What to produce: Count each line below that has "Women" anywhere in it. Answer with the total alone.

Stored data

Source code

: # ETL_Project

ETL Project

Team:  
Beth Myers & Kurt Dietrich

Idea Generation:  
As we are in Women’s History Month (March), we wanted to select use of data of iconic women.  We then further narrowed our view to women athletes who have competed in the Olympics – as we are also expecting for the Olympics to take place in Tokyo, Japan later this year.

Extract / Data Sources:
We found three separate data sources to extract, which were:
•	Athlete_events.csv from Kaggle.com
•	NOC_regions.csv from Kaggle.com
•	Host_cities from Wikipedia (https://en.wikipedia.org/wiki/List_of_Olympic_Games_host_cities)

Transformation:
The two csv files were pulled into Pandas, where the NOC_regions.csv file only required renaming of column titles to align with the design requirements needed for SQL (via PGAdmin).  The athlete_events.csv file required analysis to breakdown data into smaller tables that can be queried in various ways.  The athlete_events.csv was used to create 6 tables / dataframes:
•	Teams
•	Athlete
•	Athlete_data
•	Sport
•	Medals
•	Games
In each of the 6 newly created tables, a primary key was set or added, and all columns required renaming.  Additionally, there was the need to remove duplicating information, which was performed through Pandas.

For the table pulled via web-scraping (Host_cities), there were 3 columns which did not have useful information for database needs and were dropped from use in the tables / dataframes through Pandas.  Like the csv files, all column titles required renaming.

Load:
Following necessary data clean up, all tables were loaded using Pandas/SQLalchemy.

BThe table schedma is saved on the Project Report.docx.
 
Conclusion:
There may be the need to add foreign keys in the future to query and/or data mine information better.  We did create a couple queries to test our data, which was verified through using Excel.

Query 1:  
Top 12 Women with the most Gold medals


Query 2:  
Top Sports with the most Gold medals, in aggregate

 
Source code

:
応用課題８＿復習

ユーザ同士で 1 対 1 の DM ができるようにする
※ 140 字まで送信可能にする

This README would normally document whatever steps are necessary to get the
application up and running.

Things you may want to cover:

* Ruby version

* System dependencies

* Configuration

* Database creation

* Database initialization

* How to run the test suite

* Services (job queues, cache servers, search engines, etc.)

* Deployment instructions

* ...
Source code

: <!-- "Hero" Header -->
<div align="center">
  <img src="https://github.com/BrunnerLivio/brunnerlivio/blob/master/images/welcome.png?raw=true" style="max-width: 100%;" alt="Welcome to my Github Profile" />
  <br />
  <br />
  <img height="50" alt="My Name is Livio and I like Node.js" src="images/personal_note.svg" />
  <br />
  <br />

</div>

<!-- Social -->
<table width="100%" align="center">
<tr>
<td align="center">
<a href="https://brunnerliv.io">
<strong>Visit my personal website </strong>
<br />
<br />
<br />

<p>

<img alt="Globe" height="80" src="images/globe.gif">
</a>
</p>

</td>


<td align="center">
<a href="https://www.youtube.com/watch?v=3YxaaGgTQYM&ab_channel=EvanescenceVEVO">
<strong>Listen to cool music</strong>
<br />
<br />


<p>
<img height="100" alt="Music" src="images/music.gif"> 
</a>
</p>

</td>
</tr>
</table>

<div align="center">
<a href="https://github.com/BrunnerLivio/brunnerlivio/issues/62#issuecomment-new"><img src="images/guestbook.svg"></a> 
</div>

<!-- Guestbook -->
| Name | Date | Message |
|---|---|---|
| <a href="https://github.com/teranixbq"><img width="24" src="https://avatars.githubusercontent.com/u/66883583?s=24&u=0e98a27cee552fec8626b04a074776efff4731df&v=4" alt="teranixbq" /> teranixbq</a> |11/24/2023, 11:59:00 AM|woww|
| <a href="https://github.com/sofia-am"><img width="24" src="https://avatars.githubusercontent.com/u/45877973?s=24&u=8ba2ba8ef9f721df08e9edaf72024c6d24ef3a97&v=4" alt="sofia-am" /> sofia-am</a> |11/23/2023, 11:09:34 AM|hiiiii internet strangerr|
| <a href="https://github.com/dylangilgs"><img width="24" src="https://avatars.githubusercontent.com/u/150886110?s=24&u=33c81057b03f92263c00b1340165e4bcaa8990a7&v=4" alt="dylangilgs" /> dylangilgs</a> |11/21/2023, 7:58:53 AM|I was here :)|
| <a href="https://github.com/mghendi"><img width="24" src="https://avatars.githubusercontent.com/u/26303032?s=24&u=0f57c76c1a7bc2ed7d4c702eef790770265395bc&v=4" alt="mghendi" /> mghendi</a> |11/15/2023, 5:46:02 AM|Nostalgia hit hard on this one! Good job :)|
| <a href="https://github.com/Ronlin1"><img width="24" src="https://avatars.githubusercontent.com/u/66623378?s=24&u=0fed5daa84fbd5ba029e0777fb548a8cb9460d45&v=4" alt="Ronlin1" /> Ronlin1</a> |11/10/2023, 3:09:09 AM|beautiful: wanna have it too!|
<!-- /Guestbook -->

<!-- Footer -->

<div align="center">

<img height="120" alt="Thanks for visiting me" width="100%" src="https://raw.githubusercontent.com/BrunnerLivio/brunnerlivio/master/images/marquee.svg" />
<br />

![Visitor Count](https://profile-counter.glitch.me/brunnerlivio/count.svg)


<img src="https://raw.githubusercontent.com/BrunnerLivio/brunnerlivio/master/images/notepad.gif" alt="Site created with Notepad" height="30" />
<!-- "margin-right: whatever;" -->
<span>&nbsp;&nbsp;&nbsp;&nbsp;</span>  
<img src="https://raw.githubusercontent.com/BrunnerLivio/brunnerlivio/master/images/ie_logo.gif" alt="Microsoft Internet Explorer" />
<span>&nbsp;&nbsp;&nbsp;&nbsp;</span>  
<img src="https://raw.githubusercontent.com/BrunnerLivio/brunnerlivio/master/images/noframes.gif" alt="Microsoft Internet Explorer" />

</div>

Solution to this problem: 2